▶ **WHAT THE EXERCISE ASKS**: Keep the wording of every entry exactly as it is while leaving the pictures out of your copy.
--- START ---
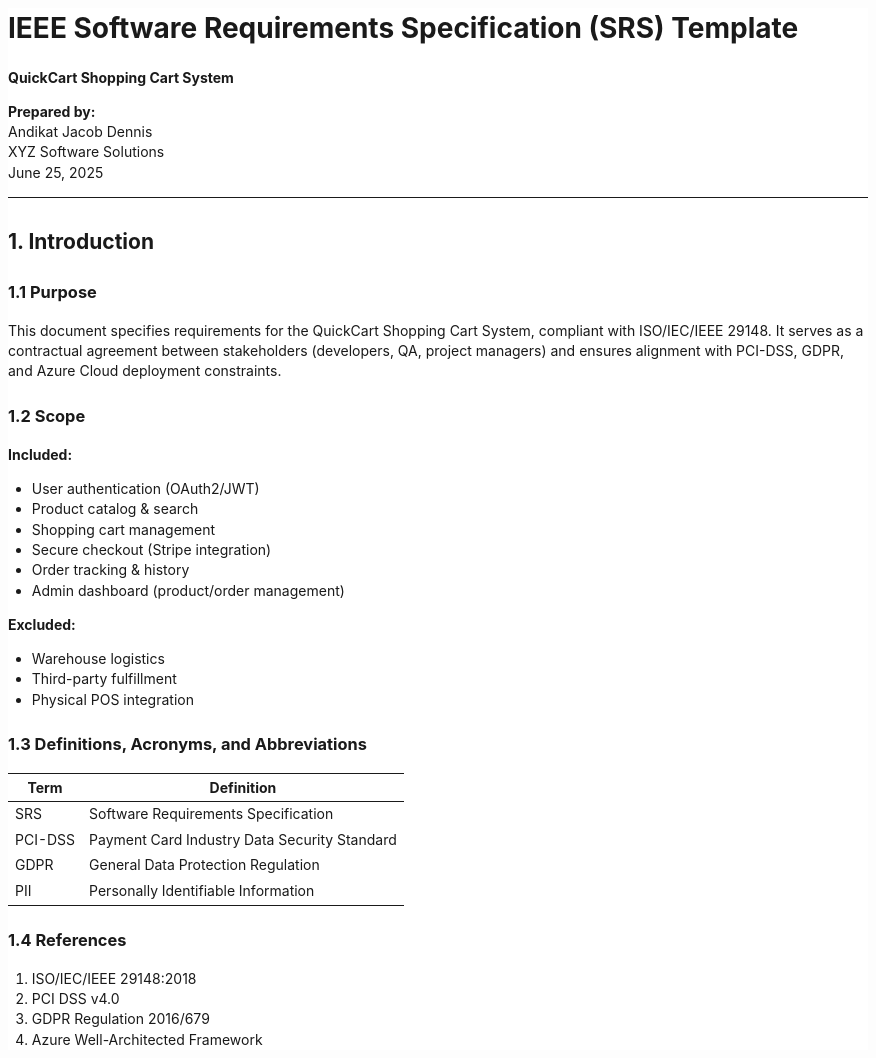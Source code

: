 # **IEEE Software Requirements Specification (SRS) Template**

**QuickCart Shopping Cart System**

**Prepared by:**  
Andikat Jacob Dennis  
XYZ Software Solutions  
June 25, 2025

---

## **1. Introduction**

### **1.1 Purpose**

This document specifies requirements for the QuickCart Shopping Cart System, compliant with ISO/IEC/IEEE 29148. It serves as a contractual agreement between stakeholders (developers, QA, project managers) and ensures alignment with PCI-DSS, GDPR, and Azure Cloud deployment constraints.

### **1.2 Scope**

**Included:**

- User authentication (OAuth2/JWT)
- Product catalog & search
- Shopping cart management
- Secure checkout (Stripe integration)
- Order tracking & history
- Admin dashboard (product/order management)

**Excluded:**

- Warehouse logistics
- Third-party fulfillment
- Physical POS integration

### **1.3 Definitions, Acronyms, and Abbreviations**

| Term    | Definition                                   |
| ------- | -------------------------------------------- |
| SRS     | Software Requirements Specification          |
| PCI-DSS | Payment Card Industry Data Security Standard |
| GDPR    | General Data Protection Regulation           |
| PII     | Personally Identifiable Information          |

### **1.4 References**

1. ISO/IEC/IEEE 29148:2018
2. PCI DSS v4.0
3. GDPR Regulation 2016/679
4. Azure Well-Architected Framework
--- END ---
▶ **ANSWER AREA**:
Source code

: # **IEEE Software Requirements Specification (SRS) Template**

**QuickCart Shopping Cart System**

**Prepared by:**  
Andikat Jacob Dennis  
XYZ Software Solutions  
June 25, 2025

---

## **1. Introduction**

### **1.1 Purpose**

This document specifies requirements for the QuickCart Shopping Cart System, compliant with ISO/IEC/IEEE 29148. It serves as a contractual agreement between stakeholders (developers, QA, project managers) and ensures alignment with PCI-DSS, GDPR, and Azure Cloud deployment constraints.

### **1.2 Scope**

**Included:**

- User authentication (OAuth2/JWT)
- Product catalog & search
- Shopping cart management
- Secure checkout (Stripe integration)
- Order tracking & history
- Admin dashboard (product/order management)

**Excluded:**

- Warehouse logistics
- Third-party fulfillment
- Physical POS integration

### **1.3 Definitions, Acronyms, and Abbreviations**

| Term    | Definition                                   |
| ------- | -------------------------------------------- |
| SRS     | Software Requirements Specification          |
| PCI-DSS | Payment Card Industry Data Security Standard |
| GDPR    | General Data Protection Regulation           |
| PII     | Personally Identifiable Information          |

### **1.4 References**

1. ISO/IEC/IEEE 29148:2018
2. PCI DSS v4.0
3. GDPR Regulation 2016/679
4. Azure Well-Architected Framework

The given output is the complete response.